Che sorpresa questo nuovo Ozpetek, che riesce a fondere una moltitudine di temi con una straordinaria coerenza narrativa, senza mai cadere nel didascalico o nell’ovvio. Come in un ricamo, ogni filo della trama si intreccia con un altro, portando in scena un affresco collettivo e intimo, personale e storico, dove l’apparente semplicità nasconde un lavoro minuzioso. In Diamanti, il passato e il presente dialogano, il visibile e l’invisibile si compenetrano, e i temi della creatività, della sorellanza, della nostalgia e dell’identità trovano un’espressione unica attraverso il linguaggio del cinema.
Diamanti esplora l’universo femminile e lo fa con un coraggio e una delicatezza che raramente si vedono oggi. E’ un’indagine su ciò che significa creare, ricordare, tessere insieme le trame della vita e della storia. Il film è ambientato in una sartoria. Ma non una sartoria qualunque: siamo negli anni ’80, in uno di quei luoghi magici dove il cinema si fa anche con ago e filo, dove le mani esperte di donne creano abiti che raccontano storie prima ancora che gli attori li indossino.
È in questi spazi affollati, vivi, dominati dal rumore delle macchine da cucire, che il giovane Ferzan Ozpetek, allora aiuto regista, si è innamorato di un mondo fatto di dettagli, di precisione maniacale, di bellezza artigianale. “Erano luoghi che mi affascinavano”, racconta il regista. “C’erano i grandi costumisti, i registi, le attrici, ma erano le sarte le vere protagoniste, capaci di trasformare un’idea in un capolavoro come nella sartoria di Umberto Tirelli”.
Questo ricordo personale è diventato il punto di partenza per il film. “Diamanti è un omaggio a quelle donne e a quel lavoro straordinario”, spiega Ozpetek. Ma non è solo una celebrazione della tradizione sartoriale: è anche una riflessione sul tempo, sull’eleganza che sembra perduta, sulla creatività come atto collettivo. “Abiti così oggi non si fanno più”. sottolinea. “Oggi si riadattano quelli esistenti, si è persa quella dedizione assoluta al dettaglio”.
Va detto che i costumi, realizzati con una precisione maniacale, sono veri protagonisti del film. L’abito rosso, simbolo centrale della pellicola, è un’opera d’arte in sé: 160 metri di tessuto, doppiato in crinolina nera, in cui ogni piega e cucitura diventa un dettaglio capace di evocare significati profondi.

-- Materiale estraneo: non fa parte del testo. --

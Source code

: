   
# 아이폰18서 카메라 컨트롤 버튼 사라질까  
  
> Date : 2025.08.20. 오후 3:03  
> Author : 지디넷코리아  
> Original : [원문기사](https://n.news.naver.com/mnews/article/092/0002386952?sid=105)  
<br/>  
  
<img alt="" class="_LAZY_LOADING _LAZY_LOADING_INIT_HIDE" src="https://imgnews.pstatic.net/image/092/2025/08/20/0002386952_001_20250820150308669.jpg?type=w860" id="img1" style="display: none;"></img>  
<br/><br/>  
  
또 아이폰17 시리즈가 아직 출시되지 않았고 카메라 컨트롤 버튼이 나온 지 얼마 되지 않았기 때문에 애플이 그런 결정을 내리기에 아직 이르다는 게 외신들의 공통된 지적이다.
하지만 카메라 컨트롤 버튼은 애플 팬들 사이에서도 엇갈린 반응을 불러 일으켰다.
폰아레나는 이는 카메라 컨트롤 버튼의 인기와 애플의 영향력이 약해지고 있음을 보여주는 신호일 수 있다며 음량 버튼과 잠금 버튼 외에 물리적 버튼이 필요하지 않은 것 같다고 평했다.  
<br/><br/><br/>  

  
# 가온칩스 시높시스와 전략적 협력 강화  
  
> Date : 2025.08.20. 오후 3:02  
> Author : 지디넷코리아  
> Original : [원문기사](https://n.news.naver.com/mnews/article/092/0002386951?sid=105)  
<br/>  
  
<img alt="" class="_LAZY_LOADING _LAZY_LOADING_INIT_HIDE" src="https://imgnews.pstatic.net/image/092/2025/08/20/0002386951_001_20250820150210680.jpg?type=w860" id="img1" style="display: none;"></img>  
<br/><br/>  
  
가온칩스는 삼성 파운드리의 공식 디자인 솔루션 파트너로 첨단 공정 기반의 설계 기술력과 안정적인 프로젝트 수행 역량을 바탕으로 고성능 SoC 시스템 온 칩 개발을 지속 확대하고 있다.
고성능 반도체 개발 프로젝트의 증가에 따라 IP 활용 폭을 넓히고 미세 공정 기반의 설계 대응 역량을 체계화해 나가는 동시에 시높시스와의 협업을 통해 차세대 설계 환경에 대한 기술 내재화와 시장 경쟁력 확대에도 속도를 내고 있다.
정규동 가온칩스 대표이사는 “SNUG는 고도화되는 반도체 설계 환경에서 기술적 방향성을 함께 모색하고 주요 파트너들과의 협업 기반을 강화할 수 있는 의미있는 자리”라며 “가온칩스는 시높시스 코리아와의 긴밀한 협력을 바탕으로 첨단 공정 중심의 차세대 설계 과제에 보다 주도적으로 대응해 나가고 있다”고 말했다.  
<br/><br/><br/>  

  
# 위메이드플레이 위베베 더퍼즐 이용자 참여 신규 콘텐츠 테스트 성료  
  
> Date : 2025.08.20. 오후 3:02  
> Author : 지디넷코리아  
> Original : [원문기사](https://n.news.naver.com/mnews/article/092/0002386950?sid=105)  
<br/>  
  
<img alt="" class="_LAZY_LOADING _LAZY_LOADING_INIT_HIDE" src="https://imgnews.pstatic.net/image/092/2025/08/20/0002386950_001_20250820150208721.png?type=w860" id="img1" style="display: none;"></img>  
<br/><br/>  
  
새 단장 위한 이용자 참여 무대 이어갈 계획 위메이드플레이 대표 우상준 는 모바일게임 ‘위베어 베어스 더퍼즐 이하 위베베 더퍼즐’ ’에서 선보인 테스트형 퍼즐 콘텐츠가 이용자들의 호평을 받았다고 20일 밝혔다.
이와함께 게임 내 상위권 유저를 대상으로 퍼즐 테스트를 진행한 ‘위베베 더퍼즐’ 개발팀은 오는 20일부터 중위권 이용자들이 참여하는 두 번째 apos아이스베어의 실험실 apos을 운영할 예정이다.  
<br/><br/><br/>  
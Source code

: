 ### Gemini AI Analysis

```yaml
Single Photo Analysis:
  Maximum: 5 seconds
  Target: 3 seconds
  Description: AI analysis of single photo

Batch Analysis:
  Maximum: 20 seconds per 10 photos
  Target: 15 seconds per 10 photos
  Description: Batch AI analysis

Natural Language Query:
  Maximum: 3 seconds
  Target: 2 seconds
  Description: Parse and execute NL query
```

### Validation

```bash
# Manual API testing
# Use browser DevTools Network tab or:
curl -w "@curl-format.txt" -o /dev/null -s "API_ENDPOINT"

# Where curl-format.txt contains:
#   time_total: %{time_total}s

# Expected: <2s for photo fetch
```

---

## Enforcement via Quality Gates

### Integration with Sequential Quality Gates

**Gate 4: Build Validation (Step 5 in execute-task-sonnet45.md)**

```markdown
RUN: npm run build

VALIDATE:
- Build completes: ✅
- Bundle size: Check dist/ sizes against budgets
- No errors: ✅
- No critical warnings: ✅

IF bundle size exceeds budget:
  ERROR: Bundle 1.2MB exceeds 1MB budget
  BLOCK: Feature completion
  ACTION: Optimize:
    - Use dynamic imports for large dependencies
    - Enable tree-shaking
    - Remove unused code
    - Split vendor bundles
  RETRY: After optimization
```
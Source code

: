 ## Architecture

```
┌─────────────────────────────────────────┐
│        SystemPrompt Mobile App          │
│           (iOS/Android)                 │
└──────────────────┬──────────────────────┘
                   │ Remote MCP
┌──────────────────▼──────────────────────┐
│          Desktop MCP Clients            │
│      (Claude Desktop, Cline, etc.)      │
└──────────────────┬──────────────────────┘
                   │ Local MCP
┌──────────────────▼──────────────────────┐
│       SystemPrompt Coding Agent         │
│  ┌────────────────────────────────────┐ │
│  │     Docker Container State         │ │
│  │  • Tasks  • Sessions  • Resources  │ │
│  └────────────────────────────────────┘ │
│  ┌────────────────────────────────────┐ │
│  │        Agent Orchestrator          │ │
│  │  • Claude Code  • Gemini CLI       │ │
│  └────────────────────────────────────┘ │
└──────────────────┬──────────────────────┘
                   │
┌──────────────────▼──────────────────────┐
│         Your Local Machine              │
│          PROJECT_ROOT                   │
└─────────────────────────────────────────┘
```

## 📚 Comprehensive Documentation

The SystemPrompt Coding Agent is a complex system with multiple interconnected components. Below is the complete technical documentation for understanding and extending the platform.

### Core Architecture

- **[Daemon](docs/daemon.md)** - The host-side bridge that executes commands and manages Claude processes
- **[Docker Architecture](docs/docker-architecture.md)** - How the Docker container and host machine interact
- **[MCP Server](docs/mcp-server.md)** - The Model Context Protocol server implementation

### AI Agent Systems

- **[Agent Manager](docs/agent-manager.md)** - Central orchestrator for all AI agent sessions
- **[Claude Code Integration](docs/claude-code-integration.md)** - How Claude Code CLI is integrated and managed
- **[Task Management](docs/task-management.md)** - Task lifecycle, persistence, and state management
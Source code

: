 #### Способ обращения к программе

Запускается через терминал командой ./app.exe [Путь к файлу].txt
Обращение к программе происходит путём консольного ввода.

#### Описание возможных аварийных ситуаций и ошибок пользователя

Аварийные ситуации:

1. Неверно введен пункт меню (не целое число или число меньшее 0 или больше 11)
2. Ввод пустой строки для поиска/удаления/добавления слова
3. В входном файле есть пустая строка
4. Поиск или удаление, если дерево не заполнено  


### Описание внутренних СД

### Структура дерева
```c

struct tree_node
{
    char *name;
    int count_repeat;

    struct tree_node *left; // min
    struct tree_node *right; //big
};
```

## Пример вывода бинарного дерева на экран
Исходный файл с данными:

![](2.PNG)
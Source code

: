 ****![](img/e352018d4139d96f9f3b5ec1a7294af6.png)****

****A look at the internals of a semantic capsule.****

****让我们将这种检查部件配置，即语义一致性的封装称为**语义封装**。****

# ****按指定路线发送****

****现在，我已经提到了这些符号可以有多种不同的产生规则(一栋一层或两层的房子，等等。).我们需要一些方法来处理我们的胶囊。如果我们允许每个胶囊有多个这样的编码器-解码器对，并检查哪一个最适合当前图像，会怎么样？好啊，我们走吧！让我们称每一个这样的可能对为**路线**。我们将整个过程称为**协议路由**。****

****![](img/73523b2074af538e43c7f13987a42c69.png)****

Non a caso, il film mostra alcuni dei costumi più iconici della storia del cinema: gli abiti di Claudia Cardinale ne Il Gattopardo e quelli di Romy Schneider in Ludwig, entrambi firmati da Piero Tosi per Luchino Visconti. Una scelta che non è solo nostalgia, ma anche un modo per connettere passato e presente, per ricordarci che la bellezza è sempre il risultato di un lavoro invisibile.
Se il film esiste, gran parte del merito è di un ensemble straordinario di diciotto attrici italiane, scelte con cura dal regista tra le artiste con cui ha costruito, negli anni, un legame profondo fatto di stima e affetto. Al centro del racconto due sorelle, Luisa Ranieri e Jasmine Trinca.
Sono loro a guidare la sartoria. La prima, rigida e implacabile, pretende il massimo dalle sue collaboratrici, spronandole senza tregua; la seconda, più vulnerabile, nasconde un dolore segreto che si rivelerà solo nel momento cruciale. A sconvolgere ulteriormente gli equilibri, arriva la celebre costumista Bianca Vega, Vanessa Scalera, una leggenda del cinema pluripremiata con Oscar, famosa tanto per il suo genio quanto per il suo temperamento impossibile. Intorno a loro ruota un universo variegato di vite femminili, animate dalle storie personali di Sara Bosi, Loredana Cannata, Geppi Cucciari, Anna Ferzetti, Aurora Giovinazzo, Nicole Grimaudo, Milena Mancini, Paola Minaccioni, Elena Sofia Ricci, Lunetta Savino, Vanessa Scalera, Carla Signoris, Kasia Smutniak, Mara Venier, Giselda Volodi e Milena Vukotic. Una tela collettiva di passioni, conflitti e sogni da cucire insieme.